In den letzten Jahren hat die Anzahl der kosovo-albanischen Familien, die mit ihren Kindern in der Schweiz leben, stark zugenommen.

Von Brigitte Hartmann Kunkel

Die Ursache dafür liegt in erster Linie in der Veränderung und Zuspitzung der politischen und sozialen Situation in ihrer Heimat. Spezifische Eigenheiten des schweizerischen Ausländerrechts (Umwandlung von Saisonnierbewilligungen in  ahresaufenthaltsbewilligungen) haben ebenfalls etwas dazu beigetragen. Viele dieser Familien finden sich auf der untersten Stufe der gesellschaftlichen Anerkennung und haben mit massiven Integrationsproblemen zu kämpfen. Dabei scheint insbesondere die Transformation hergebrachter kultureller Werten und Normen, welche einer ländlichen, stark traditionsgebundenen Lebensform entsprechen, in die hiesigen städtischen, pluralistischen Strukturen mit grossen Schwierigkeiten und Widerständen verbunden zu sein.
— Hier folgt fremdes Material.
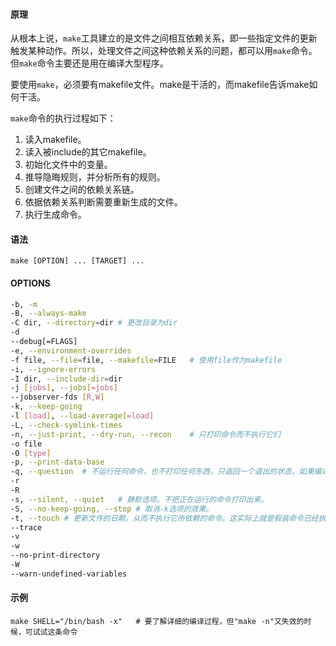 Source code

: #### 原理

从根本上说，`make`工具建立的是文件之间相互依赖关系，即一些指定文件的更新触发某种动作。所以，处理文件之间这种依赖关系的问题，都可以用`make`命令。但`make`命令主要还是用在编译大型程序。

要使用`make`，必须要有makefile文件。make是干活的，而makefile告诉make如何干活。

`make`命令的执行过程如下：

1. 读入makefile。
2. 读入被include的其它makefile。
3. 初始化文件中的变量。
4. 推导隐晦规则，并分析所有的规则。
5. 创建文件之间的依赖关系链。
6. 依据依赖关系判断需要重新生成的文件。
7. 执行生成命令。

#### 语法

`make [OPTION] ... [TARGET] ...`

#### OPTIONS

```bash
-b, -m
-B, --always-make
-C dir, --directory=dir	# 更改目录为dir
-d
--debug[=FLAGS]
-e, --environment-overrides
-f file, --file=file, --makefile=FILE	# 使用file作为makefile
-i, --ignore-errors
-I dir, --include-dir=dir
-j [jobs], --jobs[=jobs]
--jobserver-fds [R,W]
-k, --keep-going
-l [load], --load-average[=load]
-L, --check-symlink-times
-n, --just-print, --dry-run, --recon	# 只打印命令而不执行它们
-o file
-O [type]
-p, --print-data-base
-q, --question	# 不运行任何命令，也不打印任何东西，只返回一个退出的状态。如果编译目标已经更新则返回0，否则返回其它数字。
-r
-R
-s, --silent, --quiet	# 静默选项。不把正在运行的命令打印出来。
-S,	--no-keep-going, --stop	# 取消-k选项的效果。
-t, --touch	# 更新文件的日期，从而不执行它所依赖的命令。这实际上就是假装命令已经执行过了，以便make将来调用的时候欺骗它。
--trace
-v
-w
--no-print-directory
-W
--warn-undefined-variables
```

#### 示例

```
make SHELL="/bin/bash -x"	# 要了解详细的编译过程，但"make -n"又失效的时候，可试试这条命令
```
Obwohl sich die gegenseitigen Kontakt- und Berührungspunkte oftmals auf ein Minimum am Arbeitsplatz und in der Schule beschränken, kann die Situation einer kosovo-albanischen Familie in der Schweiz nicht losgelöst von ihrer Interaktion mit der schweizerischen Umwelt betrachtetet werden. Diese reagiert auf die Gegenwart von Menschen, die ihrer eigenen Kultur und Persönlichkeit in vielem recht fremd, in manchem auch wieder bedrohlich ähnlich sind, gemäß ihren unbewußten, gesellschaftlichen Strukturen. Die Art und Weise wie die Schweiz ihnen begegnet, erschwert vielen kosovo-albanischen Familien eine schrittweise Integration, die nicht auf Kosten eigener gewachsener Strukturen geht. Unter den Spannungen und Konflikten, die aus dieser familiären und sozialen Desintegration hervorgehen, ergibt sich für die Kinder eine hohe Belastung, die sich in vielfältigen körperlichen, psychischen und psychosomatischen Symptomen äußern kann.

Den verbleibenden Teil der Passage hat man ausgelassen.